The effectiveness of a low complexity chemical flooding formulation that was developed for application in offshore environments was evaluated in a single well test offshore South China Sea. The SP formulation uses seawater with no additional water treatment beyond that which is normally performed for water flooding (filtration, de-oxygenation, etc.). The ability to use a formulation based on only seawater avoids water treatment and reduces complexity for commercial implementation. The Single Well Test was conducted in an existing producer with its wellhead on an existing production platform offshore. The injection facilities were placed on work barge that also had accommodation to house the people that executed the injection test. The facilities on the barge consisted of seawater lift and filtering equipment, surfactant and polymer mixing capability, and high-pressure pumps to deliver the mixed fluids through a flexible high-pressure hose to the platform. A laboratory to support the QA/QC of the injected fluids was also installed on the barge. Standard Single Well Chemical Tracer test procedures were applied to determine the remaining oil saturation after waterflood and after injection of the SP formulation.
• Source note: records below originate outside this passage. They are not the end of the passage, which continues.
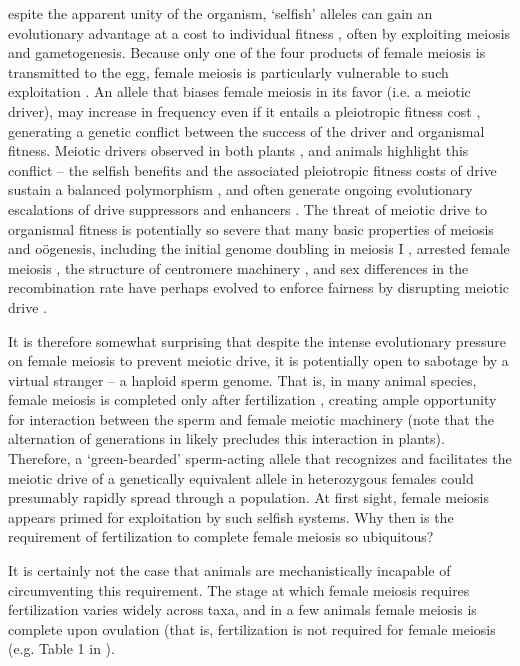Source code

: \documentclass{pnastwo}
\begin{document}
\begin{article}
espite the apparent unity of the organism, `selfish' alleles can
gain an evolutionary advantage at a cost to  individual fitness
\cite{Burt2006}, often by exploiting meiosis and gametogenesis.
Because only one of the four products of female meiosis is transmitted to the egg, female meiosis is particularly vulnerable to such exploitation \cite{Sandler1957,Pardo-ManuelDeVillena2001a}. 
An allele that biases female meiosis in its favor (i.e. a meiotic driver), may increase in frequency even if it entails a pleiotropic fitness cost \cite{Prout1973}, generating a genetic conflict between the success of the driver and organismal fitness.
Meiotic drivers observed in both plants
\cite{Buckler1999,Fishman2005,Fishman2008}, and animals
\cite{Agulnik1990,Wu2005,Pardo-ManuelDeVillena2001c} highlight this
conflict -- the selfish benefits and the associated
pleiotropic fitness costs of drive sustain a balanced polymorphism
\cite{Prout1973}, 
and often generate ongoing evolutionary escalations of drive suppressors and enhancers \cite{Dawe1996,Fishman2008}. 
The threat of meiotic drive to organismal fitness is potentially so
severe that many basic properties of
meiosis and o\"{o}genesis, including the initial genome doubling in
meiosis I \cite{Haig1991}, arrested female meiosis
\cite{Mira1998}, the structure of centromere machinery \cite{Malik2002a,Malik2009}, and sex differences in the recombination rate \cite{Haig2010,Brandvain2012} 
have perhaps evolved to enforce fairness by disrupting meiotic drive \cite{Rice2013}.




It is therefore somewhat surprising that despite the intense evolutionary pressure on female meiosis to prevent meiotic drive, 
it is potentially open to sabotage by a virtual stranger -- a haploid sperm genome.
That is, in many animal species, female meiosis is completed only after fertilization \cite{Masui_book}, 
	creating ample opportunity for interaction between the sperm and
	female meiotic machinery (note that the alternation of generations in
	likely precludes this interaction in plants). 
Therefore, a `green-bearded' \cite{Gardner2010} sperm-acting allele that recognizes and facilitates the meiotic drive of a genetically equivalent allele in heterozygous females 
     could presumably rapidly spread through a population. 
At first sight, female meiosis appears primed for exploitation by such selfish systems.  
Why then is the requirement of fertilization to complete female meiosis so ubiquitous? 

It is certainly not the case that animals are mechanistically incapable of circumventing this requirement.
The stage at which female meiosis requires fertilization varies widely across taxa, and in a few animals  
	female meiosis is complete upon ovulation (that is, fertilization is not required for female meiosis (e.g. Table 1 in \cite {Masui_book}). 


\end{article}
\end{document}
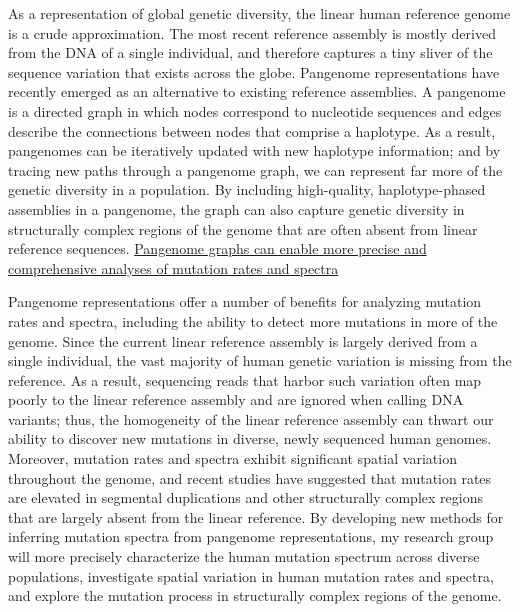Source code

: \documentclass[11pt,a4paper,sans]{moderncv}
\begin{document}
As a representation of global genetic diversity, the linear human reference genome 
is a crude approximation. The most recent reference assembly is mostly derived from
the DNA of a single individual, and therefore captures a tiny sliver of the 
sequence variation that exists across the globe. Pangenome representations have 
recently emerged as an alternative to existing reference assemblies. A pangenome 
is a directed graph in which nodes correspond to nucleotide sequences and edges 
describe the connections between nodes that comprise a haplotype. As a result, 
pangenomes can be iteratively updated with new haplotype information; and by 
tracing new paths through a pangenome graph, we can represent far more of the 
genetic diversity in a population. By including high-quality, haplotype-phased 
assemblies in a pangenome, the graph can also capture genetic diversity in 
structurally complex regions of the genome that are often absent from linear 
reference sequences. 
\break \break
\underline{Pangenome graphs can enable more precise and comprehensive analyses of mutation rates and spectra}


Pangenome representations offer a number of benefits for analyzing mutation rates 
and spectra, including the ability to detect more mutations in more of the genome. 
Since the current linear reference assembly is largely derived from a single 
individual, the vast majority of human genetic variation is missing from the 
reference. As a result, sequencing reads that harbor such variation often map 
poorly to the linear reference assembly and are ignored when calling DNA variants;
thus, the homogeneity of the linear reference assembly can thwart our ability 
to discover new mutations in diverse, newly sequenced human genomes. Moreover, 
mutation rates and spectra exhibit significant spatial variation throughout the 
genome, and recent studies have suggested that mutation rates are elevated in 
segmental duplications and other structurally complex regions that are largely 
absent from the linear reference. By developing new methods for inferring mutation
spectra from pangenome representations, my research group will more precisely 
characterize the human mutation spectrum across diverse populations, investigate
spatial variation in human mutation rates and spectra, and explore the mutation
process in structurally complex regions of the genome.
\end{document}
The Single Well Test was completed in accordance with the objective without any recordable HSSE cases ahead of schedule. The composition of the injected SP formulation was well within the specifications resulting in good injectivity of the formulation. The single well tracer tests conducted after the SP and polymer injection indicate that the residual oil saturation was reduced to values between 7-9% (Sorc). The main contributions described in the paper are: demonstration that a seawater-based SP formulation can be effectively mixed and injected from a barge offshore. the interpretation of the single well tracer tests conducted after the SP and polymer injection indicate that the residual oil saturation was reduced to values similar to those observed in core floods with the SP formulation in the laboratory.